Ligands and Hybridization: \(CO\) is a strong field ligand, causing the formation of \(sp^3\) hybrid orbitals in a tetrahedral geometry. Strong field ligands lead to pairing of the 3d electrons.

Unpaired Electrons: All the electrons in the d-orbitals are paired due to the strong field effect of \(CO\).

Magnetic Property: Since all electrons are paired, \(Ni(CO)_4\) is diamagnetic.

2. \([Ni(CN)_4]^{2-}\)

Oxidation State: \(Ni\) is in the +2 oxidation state.

Electronic Configuration: For \(Ni^{2+}\), it’s \([Ar] 3d^8\).

Ligands and Hybridization: \(CN^-\) is a strong field ligand, leading to \(dsp^2\) hybridization in a square planar geometry. Strong field ligands cause pairing of the \(3d\) electrons.

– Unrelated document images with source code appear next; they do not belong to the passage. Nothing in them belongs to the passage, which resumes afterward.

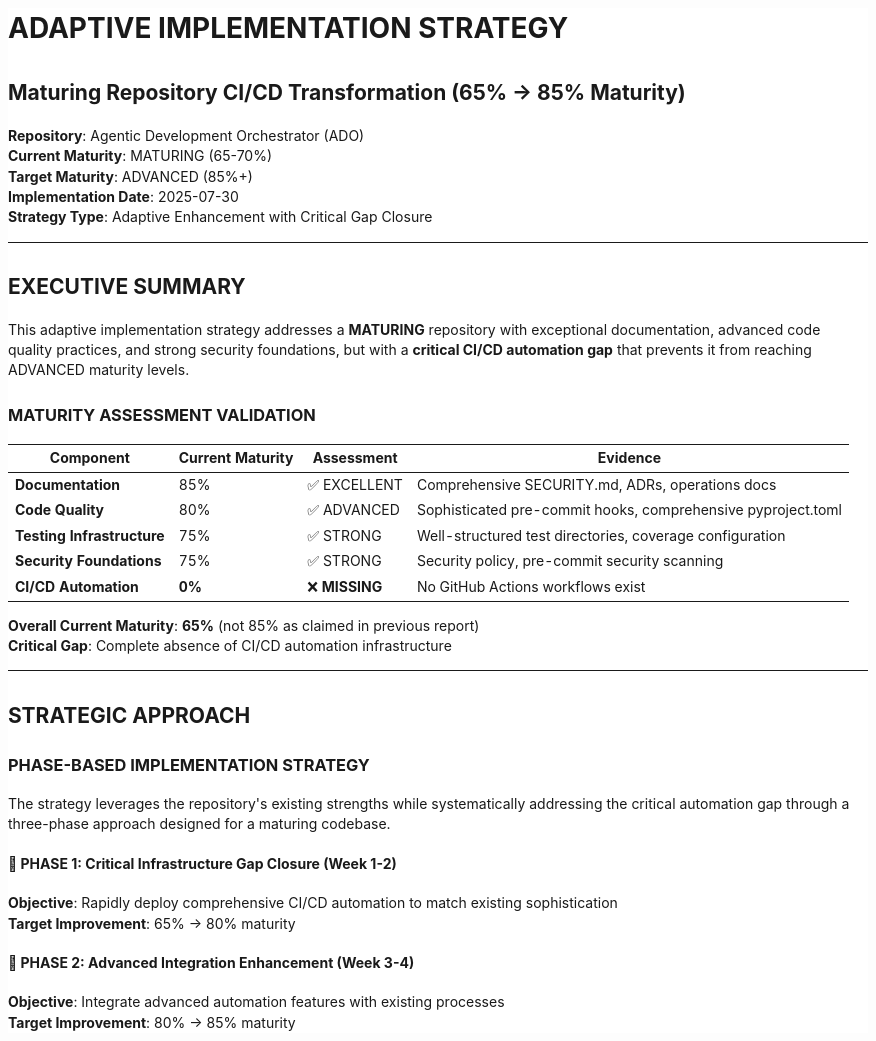 # ADAPTIVE IMPLEMENTATION STRATEGY
## Maturing Repository CI/CD Transformation (65% → 85% Maturity)

**Repository**: Agentic Development Orchestrator (ADO)  
**Current Maturity**: MATURING (65-70%)  
**Target Maturity**: ADVANCED (85%+)  
**Implementation Date**: 2025-07-30  
**Strategy Type**: Adaptive Enhancement with Critical Gap Closure  

---

## EXECUTIVE SUMMARY

This adaptive implementation strategy addresses a **MATURING** repository with exceptional documentation, advanced code quality practices, and strong security foundations, but with a **critical CI/CD automation gap** that prevents it from reaching ADVANCED maturity levels.

### MATURITY ASSESSMENT VALIDATION

| Component | Current Maturity | Assessment | Evidence |
|-----------|------------------|------------|----------|
| **Documentation** | 85% | ✅ EXCELLENT | Comprehensive SECURITY.md, ADRs, operations docs |
| **Code Quality** | 80% | ✅ ADVANCED | Sophisticated pre-commit hooks, comprehensive pyproject.toml |
| **Testing Infrastructure** | 75% | ✅ STRONG | Well-structured test directories, coverage configuration |
| **Security Foundations** | 75% | ✅ STRONG | Security policy, pre-commit security scanning |
| **CI/CD Automation** | **0%** | ❌ **MISSING** | No GitHub Actions workflows exist |

**Overall Current Maturity**: **65%** (not 85% as claimed in previous report)  
**Critical Gap**: Complete absence of CI/CD automation infrastructure

---

## STRATEGIC APPROACH

### PHASE-BASED IMPLEMENTATION STRATEGY

The strategy leverages the repository's existing strengths while systematically addressing the critical automation gap through a three-phase approach designed for a maturing codebase.

#### 🎯 PHASE 1: Critical Infrastructure Gap Closure (Week 1-2)
**Objective**: Rapidly deploy comprehensive CI/CD automation to match existing sophistication  
**Target Improvement**: 65% → 80% maturity  

#### 🚀 PHASE 2: Advanced Integration Enhancement (Week 3-4)  
**Objective**: Integrate advanced automation features with existing processes  
**Target Improvement**: 80% → 85% maturity  

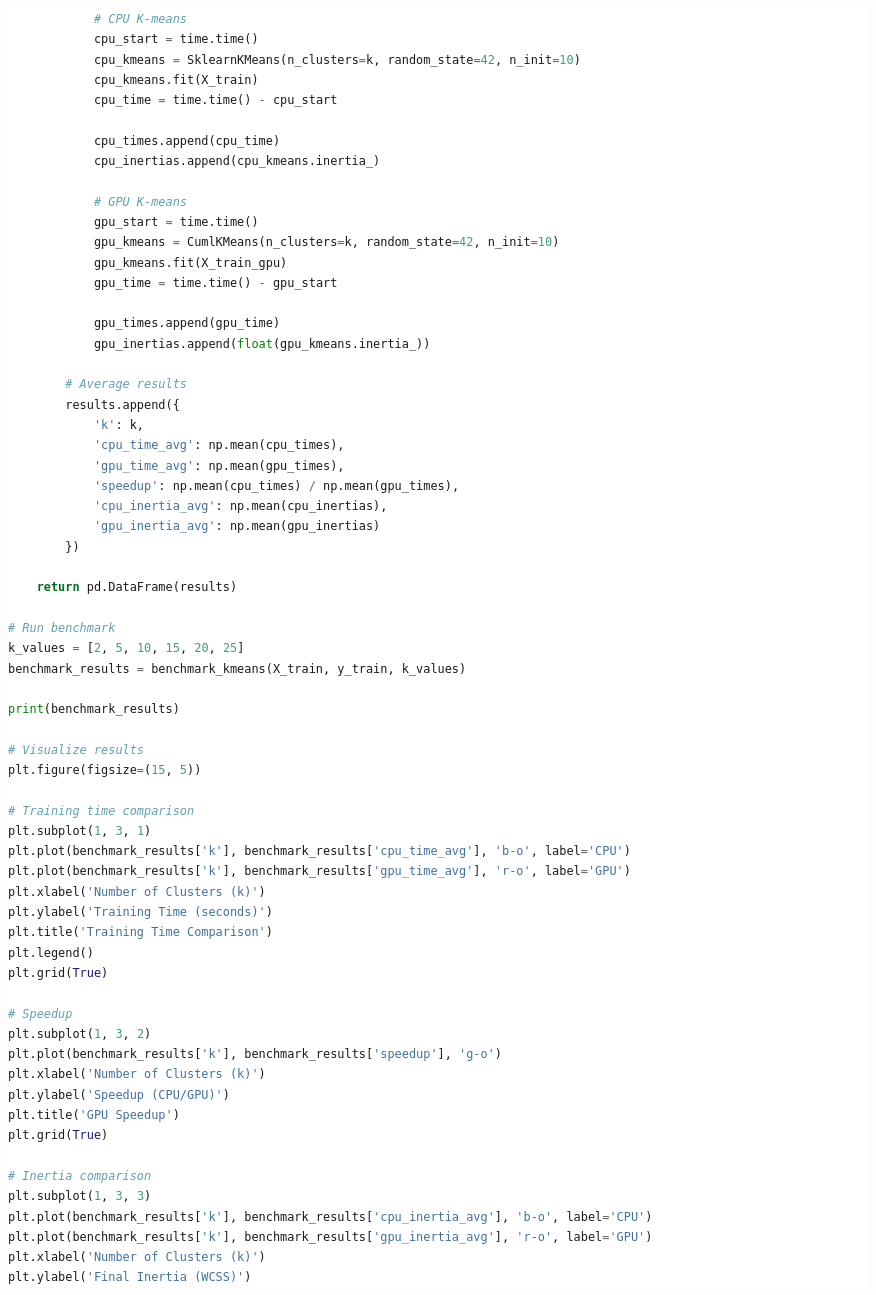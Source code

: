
 ```python
            # CPU K-means
            cpu_start = time.time()
            cpu_kmeans = SklearnKMeans(n_clusters=k, random_state=42, n_init=10)
            cpu_kmeans.fit(X_train)
            cpu_time = time.time() - cpu_start
            
            cpu_times.append(cpu_time)
            cpu_inertias.append(cpu_kmeans.inertia_)
            
            # GPU K-means
            gpu_start = time.time()
            gpu_kmeans = CumlKMeans(n_clusters=k, random_state=42, n_init=10)
            gpu_kmeans.fit(X_train_gpu)
            gpu_time = time.time() - gpu_start
            
            gpu_times.append(gpu_time)
            gpu_inertias.append(float(gpu_kmeans.inertia_))
        
        # Average results
        results.append({
            'k': k,
            'cpu_time_avg': np.mean(cpu_times),
            'gpu_time_avg': np.mean(gpu_times),
            'speedup': np.mean(cpu_times) / np.mean(gpu_times),
            'cpu_inertia_avg': np.mean(cpu_inertias),
            'gpu_inertia_avg': np.mean(gpu_inertias)
        })
    
    return pd.DataFrame(results)

# Run benchmark
k_values = [2, 5, 10, 15, 20, 25]
benchmark_results = benchmark_kmeans(X_train, y_train, k_values)

print(benchmark_results)

# Visualize results
plt.figure(figsize=(15, 5))

# Training time comparison
plt.subplot(1, 3, 1)
plt.plot(benchmark_results['k'], benchmark_results['cpu_time_avg'], 'b-o', label='CPU')
plt.plot(benchmark_results['k'], benchmark_results['gpu_time_avg'], 'r-o', label='GPU')
plt.xlabel('Number of Clusters (k)')
plt.ylabel('Training Time (seconds)')
plt.title('Training Time Comparison')
plt.legend()
plt.grid(True)

# Speedup
plt.subplot(1, 3, 2)
plt.plot(benchmark_results['k'], benchmark_results['speedup'], 'g-o')
plt.xlabel('Number of Clusters (k)')
plt.ylabel('Speedup (CPU/GPU)')
plt.title('GPU Speedup')
plt.grid(True)

# Inertia comparison
plt.subplot(1, 3, 3)
plt.plot(benchmark_results['k'], benchmark_results['cpu_inertia_avg'], 'b-o', label='CPU')
plt.plot(benchmark_results['k'], benchmark_results['gpu_inertia_avg'], 'r-o', label='GPU')
plt.xlabel('Number of Clusters (k)')
plt.ylabel('Final Inertia (WCSS)')
```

Unpaired Electrons: All the d-electrons are paired because of the strong field effect.

Magnetic Property: Since all electrons are paired, \([Ni(CN)_4]^{2-}\) is diamagnetic.

3. \([NiCl_4]^{2-}\)

Oxidation State: Ni is in the +2 oxidation state.

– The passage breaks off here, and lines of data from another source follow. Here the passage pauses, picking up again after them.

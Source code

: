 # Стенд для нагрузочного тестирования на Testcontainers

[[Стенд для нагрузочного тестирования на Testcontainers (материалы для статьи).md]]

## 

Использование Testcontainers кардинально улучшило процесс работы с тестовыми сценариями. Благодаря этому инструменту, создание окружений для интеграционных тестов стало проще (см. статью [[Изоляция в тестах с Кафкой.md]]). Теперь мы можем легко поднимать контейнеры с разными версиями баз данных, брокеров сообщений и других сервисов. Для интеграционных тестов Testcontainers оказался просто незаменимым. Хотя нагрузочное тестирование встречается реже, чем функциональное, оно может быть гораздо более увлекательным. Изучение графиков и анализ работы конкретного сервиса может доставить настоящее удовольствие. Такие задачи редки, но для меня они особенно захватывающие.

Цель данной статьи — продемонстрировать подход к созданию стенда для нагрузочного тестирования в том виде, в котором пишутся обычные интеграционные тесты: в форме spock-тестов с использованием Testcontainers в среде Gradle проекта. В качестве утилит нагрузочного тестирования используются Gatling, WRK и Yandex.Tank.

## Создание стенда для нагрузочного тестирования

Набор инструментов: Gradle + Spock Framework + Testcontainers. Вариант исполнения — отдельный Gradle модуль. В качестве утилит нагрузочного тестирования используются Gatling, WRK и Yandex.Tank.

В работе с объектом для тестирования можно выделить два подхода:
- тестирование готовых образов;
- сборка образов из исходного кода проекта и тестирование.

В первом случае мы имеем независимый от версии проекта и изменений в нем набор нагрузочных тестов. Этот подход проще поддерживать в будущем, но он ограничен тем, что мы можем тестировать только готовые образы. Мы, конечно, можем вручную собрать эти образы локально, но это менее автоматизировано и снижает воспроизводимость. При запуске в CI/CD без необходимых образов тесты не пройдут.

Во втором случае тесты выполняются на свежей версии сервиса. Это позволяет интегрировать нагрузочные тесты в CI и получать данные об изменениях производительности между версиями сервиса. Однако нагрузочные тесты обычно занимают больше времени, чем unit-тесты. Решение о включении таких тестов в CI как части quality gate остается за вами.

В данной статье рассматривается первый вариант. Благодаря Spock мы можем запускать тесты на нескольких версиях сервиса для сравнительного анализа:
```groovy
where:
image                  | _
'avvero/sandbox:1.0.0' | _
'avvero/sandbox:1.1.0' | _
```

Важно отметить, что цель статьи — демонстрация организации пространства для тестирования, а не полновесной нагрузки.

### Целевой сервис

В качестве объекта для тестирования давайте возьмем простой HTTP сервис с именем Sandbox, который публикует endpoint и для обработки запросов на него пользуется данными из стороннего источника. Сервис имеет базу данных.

Electronic Configuration: For \(Ni^{2+}\), it’s \([Ar] 3d^8\).

Ligands and Hybridization: \(Cl^-\) is a weak field ligand, which typically leads to \(sp^3\) hybridization in a tetrahedral geometry. Weak field ligands do not cause significant pairing of the \(3d\) electrons.

Unpaired Electrons: In tetrahedral complexes with weak field ligands, d-electrons are not fully paired, resulting in unpaired electrons.

Magnetic Property: Since there are unpaired electrons, \([NiCl_4]^{2-}\) is paramagnetic.

4. \([Fe(CN)_]^{4-}\)

Oxidation State: \(Fe\) is in the \(+2\) oxidation state.

Electronic Configuration: For \(Fe^{2+}\), it’s \([Ar] 3d^6\).

Ligands and Hybridization: \(CN^-\) is a strong field ligand, leading to \(d^2sp^3\) hybridization in an octahedral geometry. Strong field ligands cause pairing of the \(3d\) electrons.

Unpaired Electrons: All the d-electrons are paired because of the strong field effect.

Magnetic Property: Since all electrons are paired, \([Fe(CN)_6]^{4-}\) is diamagnetic.

Summary:

Paramagnetic: A substance is paramagnetic if it has unpaired electrons.

Diamagnetic: A substance is diamagnetic if all electrons are paired.

Among the given options, only \([NiCl_4]^{2-}\) has unpaired electrons and thus exhibits paramagnetic behavior.